◆ Description of the task: Print word for word the first line of the listing below and every line after it, through the line with "[Stanford Encyclopedia of Philosophy]: http://plato.stanford.edu". Leave out the pictures and the rest.

(Provided material Opens)

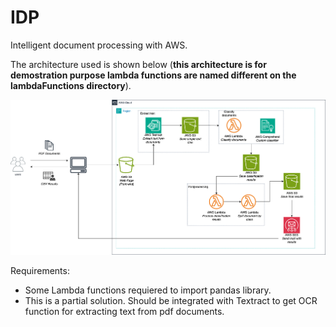 # IDP
Intelligent document processing with AWS.

The architecture used is shown below (**this architecture is for demostration purpose lambda functions are named different on the lambdaFunctions directory**).

![AWSarchitecture](diagram.drawio.png)

Requirements:

* Some Lambda functions requiered to import pandas library.
* This is a partial solution. Should be integrated with Textract to get OCR function for extracting text from pdf documents.
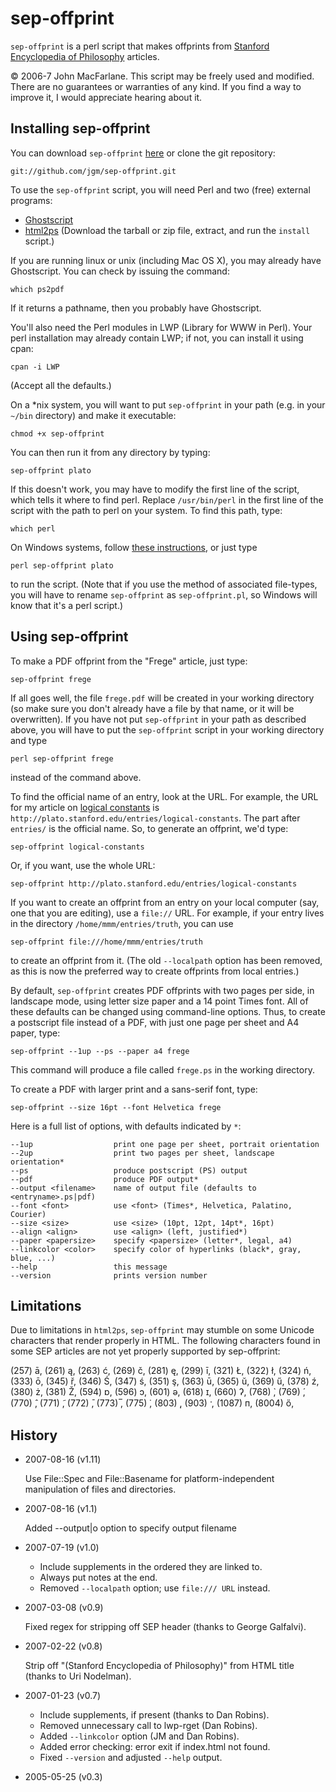 sep-offprint
============

`sep-offprint` is a perl script that makes offprints from 
[Stanford Encyclopedia of Philosophy] articles.

[Stanford Encyclopedia of Philosophy]: http://plato.stanford.edu

© 2006-7 John MacFarlane. This script may be freely used and modified.
There are no guarantees or warranties of any kind. If you find a way to
improve it, I would appreciate hearing about it.

Installing sep-offprint
-----------------------

You can download `sep-offprint` [here](http://github.com/jgm/sep-offprint/tarball/master)
or clone the git repository:

    git://github.com/jgm/sep-offprint.git

To use the `sep-offprint` script, you will need Perl and two (free) external
programs:

-   [Ghostscript](http://www.cs.wisc.edu/~ghost/doc/AFPL/get851.htm)
-   [html2ps](http://user.it.uu.se/~jan/html2ps.html) (Download the
    tarball or zip file, extract, and run the `install` script.)

If you are running linux or unix (including Mac OS X), you may
already have Ghostscript. You can check by issuing the command:

    which ps2pdf

If it returns a pathname, then you probably have Ghostscript.

You'll also need the Perl modules in LWP (Library for WWW in Perl).
Your perl installation may already contain LWP; if not, you can
install it using cpan:

    cpan -i LWP

(Accept all the defaults.)

On a \*nix system, you will want to put `sep-offprint` in your path
(e.g. in your `~/bin` directory) and make it executable:

    chmod +x sep-offprint

You can then run it from any directory by typing:

    sep-offprint plato

If this doesn't work, you may have to modify the first line of the
script, which tells it where to find perl. Replace `/usr/bin/perl`
in the first line of the script with the path to perl on your
system. To find this path, type:

    which perl

On Windows systems, follow [these instructions], or just type

    perl sep-offprint plato

to run the script.  (Note that if you use the method of associated file-types,
you will have to rename `sep-offprint` as `sep-offprint.pl`, so Windows will
know that it's a perl script.)

[these instructions]: http://aspn.activestate.com/ASPN/docs/ActivePerl/5.8/faq/Windows/ActivePerl-Winfaq4.html#What_s_the_equivalent_of_the_she

Using sep-offprint
------------------

To make a PDF offprint from the "Frege" article, just type:

    sep-offprint frege

If all goes well, the file `frege.pdf` will be created in your
working directory (so make sure you don't already have a file by
that name, or it will be overwritten).  If you have not put
`sep-offprint` in your path as described above, you will have
to put the `sep-offprint` script in your working directory and type

    perl sep-offprint frege

instead of the command above.

To find the official name of an entry, look at the URL. For
example, the URL for my article on
[logical constants](http://plato.stanford.edu/entries/logical-constants)
is `http://plato.stanford.edu/entries/logical-constants`. The part
after `entries/` is the official name. So, to generate an offprint,
we'd type:

    sep-offprint logical-constants

Or, if you want, use the whole URL:

    sep-offprint http://plato.stanford.edu/entries/logical-constants

If you want to create an offprint from an entry on your local computer
(say, one that you are editing), use a `file://` URL. For example, if
your entry lives in the directory `/home/mmm/entries/truth`, you can use

    sep-offprint file:///home/mmm/entries/truth

to create an offprint from it. (The old `--localpath` option has been
removed, as this is now the preferred way to create offprints from
local entries.)

By default, `sep-offprint` creates PDF offprints with two pages per
side, in landscape mode, using letter size paper and a 14 point
Times font. All of these defaults can be changed using command-line
options. Thus, to create a postscript file instead of a PDF, with
just one page per sheet and A4 paper, type:

    sep-offprint --1up --ps --paper a4 frege

This command will produce a file called `frege.ps` in the working
directory.

To create a PDF with larger print and a sans-serif font, type:

    sep-offprint --size 16pt --font Helvetica frege

Here is a full list of options, with defaults indicated by `*`:

    --1up                  print one page per sheet, portrait orientation
    --2up                  print two pages per sheet, landscape orientation*
    --ps                   produce postscript (PS) output
    --pdf                  produce PDF output*
    --output <filename>    name of output file (defaults to <entryname>.ps|pdf)
    --font <font>          use <font> (Times*, Helvetica, Palatino, Courier)
    --size <size>          use <size> (10pt, 12pt, 14pt*, 16pt)
    --align <align>        use <align> (left, justified*)
    --paper <papersize>    specify <papersize> (letter*, legal, a4)
    --linkcolor <color>    specify color of hyperlinks (black*, gray, blue, ...)
    --help                 this message
    --version              prints version number

Limitations
-----------

Due to limitations in `html2ps`, `sep-offprint` may stumble
on some Unicode characters that render properly in HTML.
The following characters found in some SEP articles 
are not yet properly supported by sep-offprint:

(257) &#257;,
(261) &#261;,
(263) &#263;,
(269) &#269;,
(281) &#281;,
(299) &#299;,
(321) &#321;,
(322) &#322;,
(324) &#324;,
(333) &#333;,
(345) &#345;,
(346) &#346;,
(347) &#347;,
(351) &#351;,
(363) &#363;,
(365) &#365;,
(369) &#369;,
(378) &#378;,
(380) &#380;,
(381) &#381;,
(594) &#594;,
(596) &#596;,
(601) &#601;,
(618) &#618;,
(660) &#660;,
(768) &#768;,
(769) &#769;,
(770) &#770;,
(771) &#771;,
(772) &#772;,
(773) &#773;,
(775) &#775;,
(803) &#803;,
(903) &#903;,
(1087) &#1087;,
(8004) &#8004;,

History
-------

+   2007-08-16 (v1.11)

    Use File::Spec and File::Basename for platform-independent
    manipulation of files and directories.

+   2007-08-16 (v1.1)

    Added --output|o option to specify output filename

+   2007-07-19 (v1.0)

    - Include supplements in the ordered they are linked to.
    - Always put notes at the end.
    - Removed `--localpath` option; use `file:/// URL` instead.

+   2007-03-08 (v0.9)

    Fixed regex for stripping off SEP header (thanks to George Galfalvi).

+   2007-02-22 (v0.8)

    Strip off "(Stanford Encyclopedia of Philosophy)" from
    HTML title (thanks to Uri Nodelman).

+   2007-01-23 (v0.7)

    - Include supplements, if present (thanks to Dan Robins).
    - Removed unnecessary call to lwp-rget (Dan Robins).
    - Added `--linkcolor` option (JM and Dan Robins).
    - Added error checking:  error exit if index.html not found.
    - Fixed `--version` and adjusted `--help` output.

+   2005-05-25 (v0.3)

(Provided material Closes)

◆ Reply to the exercise:
 # IDP
Intelligent document processing with AWS.

The architecture used is shown below (**this architecture is for demostration purpose lambda functions are named different on the lambdaFunctions directory**).

![AWSarchitecture](diagram.drawio.png)

Requirements:

* Some Lambda functions requiered to import pandas library.
* This is a partial solution. Should be integrated with Textract to get OCR function for extracting text from pdf documents.
 sep-offprint
============

`sep-offprint` is a perl script that makes offprints from 
[Stanford Encyclopedia of Philosophy] articles.

[Stanford Encyclopedia of Philosophy]: http://plato.stanford.edu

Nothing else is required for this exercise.